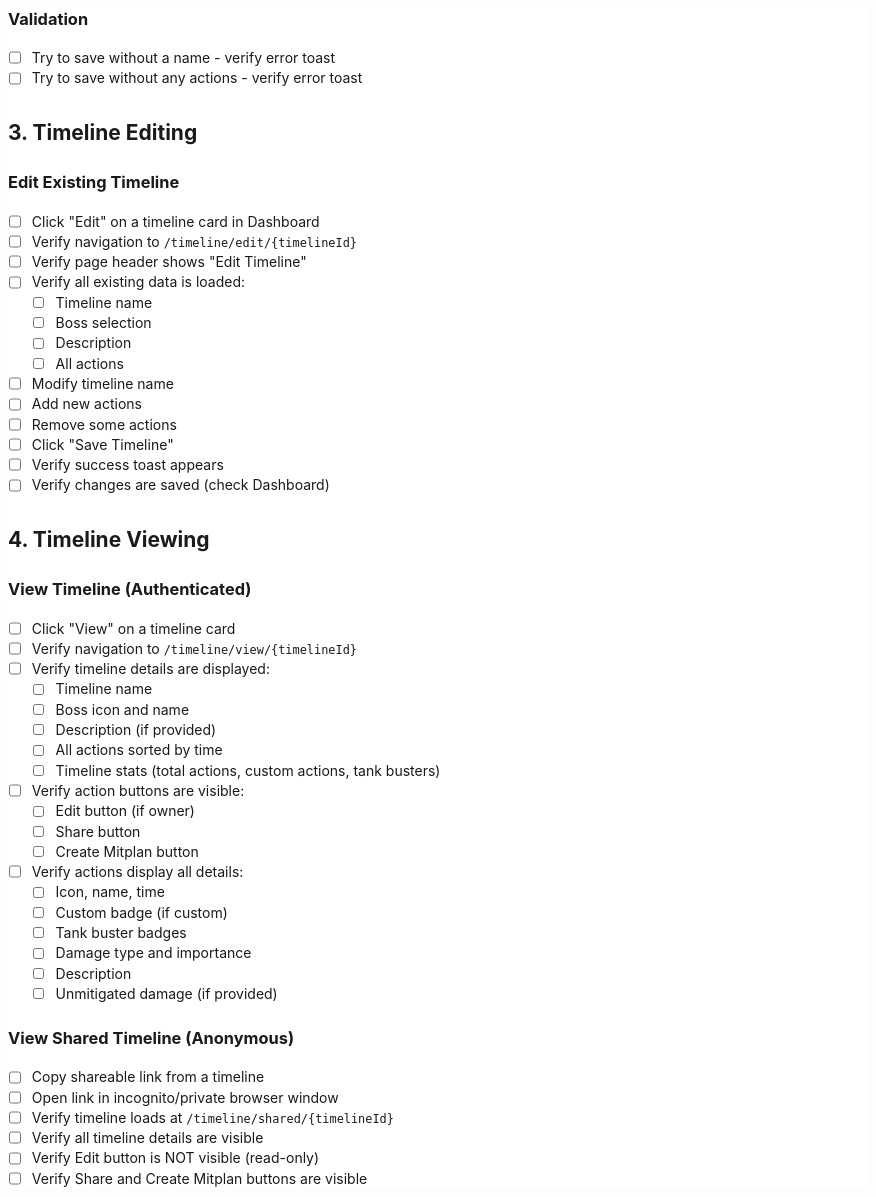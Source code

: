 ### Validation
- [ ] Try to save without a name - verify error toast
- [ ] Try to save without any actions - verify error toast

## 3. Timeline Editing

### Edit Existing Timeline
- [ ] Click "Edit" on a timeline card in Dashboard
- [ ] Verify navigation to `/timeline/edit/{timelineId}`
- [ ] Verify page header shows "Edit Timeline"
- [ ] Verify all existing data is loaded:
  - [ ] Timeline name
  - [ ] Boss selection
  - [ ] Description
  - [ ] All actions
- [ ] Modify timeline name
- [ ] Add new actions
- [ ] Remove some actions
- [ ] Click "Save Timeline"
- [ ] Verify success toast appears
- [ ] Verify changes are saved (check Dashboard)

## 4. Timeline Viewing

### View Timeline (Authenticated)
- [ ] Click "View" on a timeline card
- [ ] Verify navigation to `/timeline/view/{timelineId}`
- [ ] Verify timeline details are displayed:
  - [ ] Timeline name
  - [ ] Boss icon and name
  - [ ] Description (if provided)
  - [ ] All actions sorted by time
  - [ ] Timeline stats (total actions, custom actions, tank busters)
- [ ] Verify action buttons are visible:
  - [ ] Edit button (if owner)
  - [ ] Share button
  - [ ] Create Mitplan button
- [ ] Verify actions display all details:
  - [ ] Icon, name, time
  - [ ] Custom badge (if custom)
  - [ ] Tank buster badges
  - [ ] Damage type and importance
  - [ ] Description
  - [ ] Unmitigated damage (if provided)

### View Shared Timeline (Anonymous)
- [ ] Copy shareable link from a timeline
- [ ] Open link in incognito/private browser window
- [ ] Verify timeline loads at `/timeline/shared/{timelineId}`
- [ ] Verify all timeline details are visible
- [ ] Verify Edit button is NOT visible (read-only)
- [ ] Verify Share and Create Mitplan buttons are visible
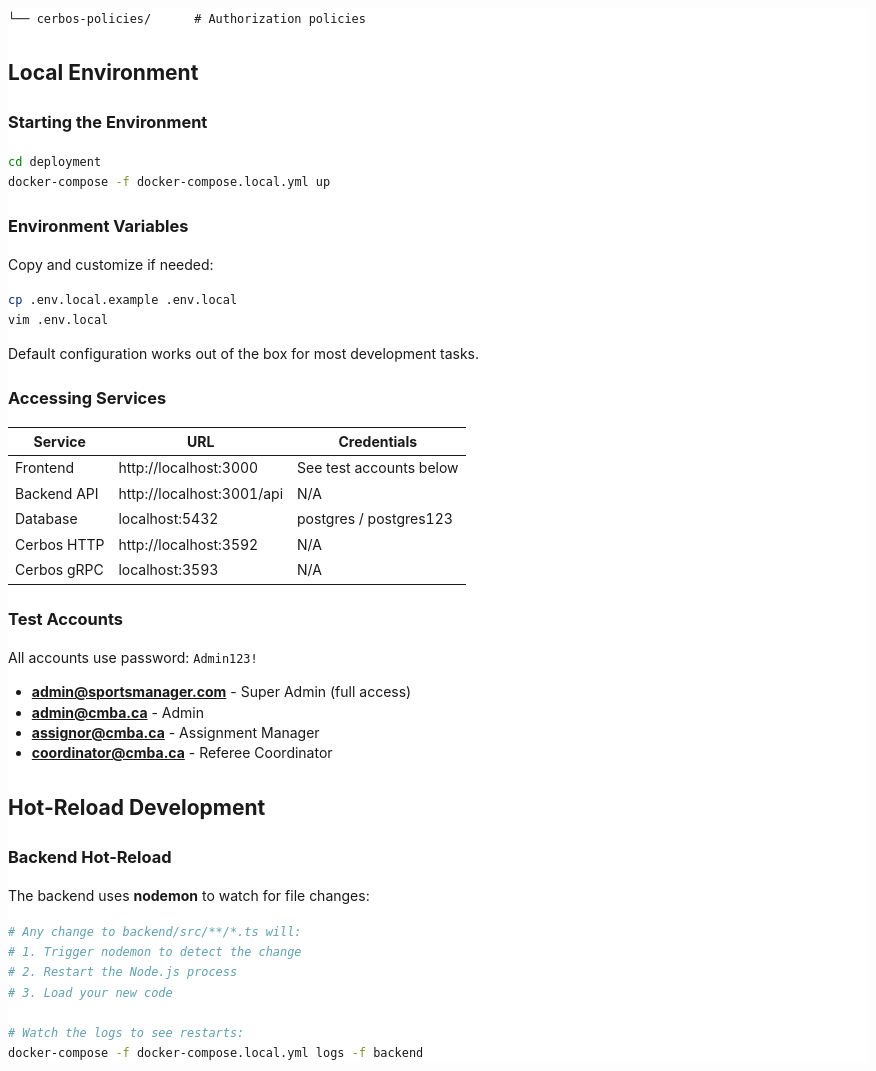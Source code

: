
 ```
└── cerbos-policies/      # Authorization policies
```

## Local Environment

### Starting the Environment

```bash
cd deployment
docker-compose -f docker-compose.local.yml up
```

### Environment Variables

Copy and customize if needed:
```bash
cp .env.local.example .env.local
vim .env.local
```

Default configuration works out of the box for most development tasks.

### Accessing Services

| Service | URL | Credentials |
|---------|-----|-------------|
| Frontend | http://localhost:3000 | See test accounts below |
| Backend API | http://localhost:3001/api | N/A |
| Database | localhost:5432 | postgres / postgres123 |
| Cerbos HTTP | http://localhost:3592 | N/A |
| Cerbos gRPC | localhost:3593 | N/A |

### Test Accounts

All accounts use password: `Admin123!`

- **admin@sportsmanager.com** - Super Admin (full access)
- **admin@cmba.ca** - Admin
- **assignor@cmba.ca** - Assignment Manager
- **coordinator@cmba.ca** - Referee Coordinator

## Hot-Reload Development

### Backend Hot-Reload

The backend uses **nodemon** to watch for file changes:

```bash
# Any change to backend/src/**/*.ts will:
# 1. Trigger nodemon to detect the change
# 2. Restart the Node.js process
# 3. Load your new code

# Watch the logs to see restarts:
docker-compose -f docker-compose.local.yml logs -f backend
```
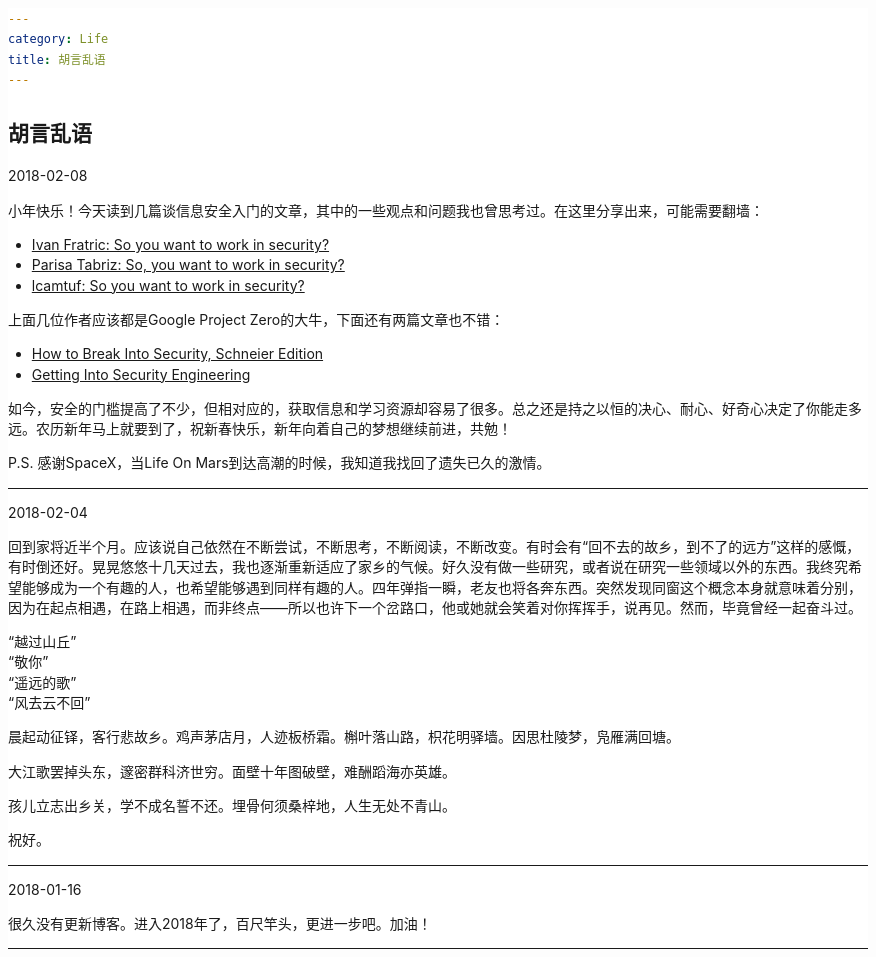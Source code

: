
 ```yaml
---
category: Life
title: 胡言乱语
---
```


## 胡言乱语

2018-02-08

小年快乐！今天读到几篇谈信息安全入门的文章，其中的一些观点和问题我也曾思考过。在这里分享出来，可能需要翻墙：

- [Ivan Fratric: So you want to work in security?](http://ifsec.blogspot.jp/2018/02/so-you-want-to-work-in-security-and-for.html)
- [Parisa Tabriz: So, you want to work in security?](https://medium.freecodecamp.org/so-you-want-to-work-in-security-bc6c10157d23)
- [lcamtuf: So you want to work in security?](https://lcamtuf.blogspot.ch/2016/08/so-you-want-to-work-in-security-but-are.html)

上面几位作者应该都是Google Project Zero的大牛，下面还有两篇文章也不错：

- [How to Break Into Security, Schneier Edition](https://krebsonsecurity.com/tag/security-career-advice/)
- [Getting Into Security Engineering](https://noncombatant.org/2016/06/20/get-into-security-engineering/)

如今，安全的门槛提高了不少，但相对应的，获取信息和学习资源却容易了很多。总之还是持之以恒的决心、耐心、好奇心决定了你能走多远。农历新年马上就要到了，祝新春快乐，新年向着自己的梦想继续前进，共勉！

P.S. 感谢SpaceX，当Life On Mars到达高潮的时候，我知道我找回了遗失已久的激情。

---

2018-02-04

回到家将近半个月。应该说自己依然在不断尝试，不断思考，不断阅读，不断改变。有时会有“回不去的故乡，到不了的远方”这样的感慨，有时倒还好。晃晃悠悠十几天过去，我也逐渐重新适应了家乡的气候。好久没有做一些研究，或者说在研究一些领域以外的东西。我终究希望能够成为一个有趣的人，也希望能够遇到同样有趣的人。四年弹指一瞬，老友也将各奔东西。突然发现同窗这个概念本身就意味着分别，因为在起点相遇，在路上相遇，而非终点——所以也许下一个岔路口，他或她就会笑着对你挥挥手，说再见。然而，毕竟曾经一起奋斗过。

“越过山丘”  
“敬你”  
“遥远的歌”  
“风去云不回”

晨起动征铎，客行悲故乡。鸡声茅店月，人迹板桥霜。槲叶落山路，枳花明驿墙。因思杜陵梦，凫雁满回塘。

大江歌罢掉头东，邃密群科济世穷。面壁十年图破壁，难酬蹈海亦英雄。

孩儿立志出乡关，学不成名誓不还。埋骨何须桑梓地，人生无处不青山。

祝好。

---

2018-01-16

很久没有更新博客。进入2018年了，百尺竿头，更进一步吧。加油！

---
^^^^^^^^^^^^^^^^
--- Task description ---
Task for the records above: copy every line in which the word "actions" occurs.

--- Exercise answer ---
- [ ] Try to save without any actions - verify error toast
  - [ ] All actions
- [ ] Add new actions
- [ ] Remove some actions
  - [ ] All actions sorted by time
  - [ ] Timeline stats (total actions, custom actions, tank busters)
- [ ] Verify actions display all details:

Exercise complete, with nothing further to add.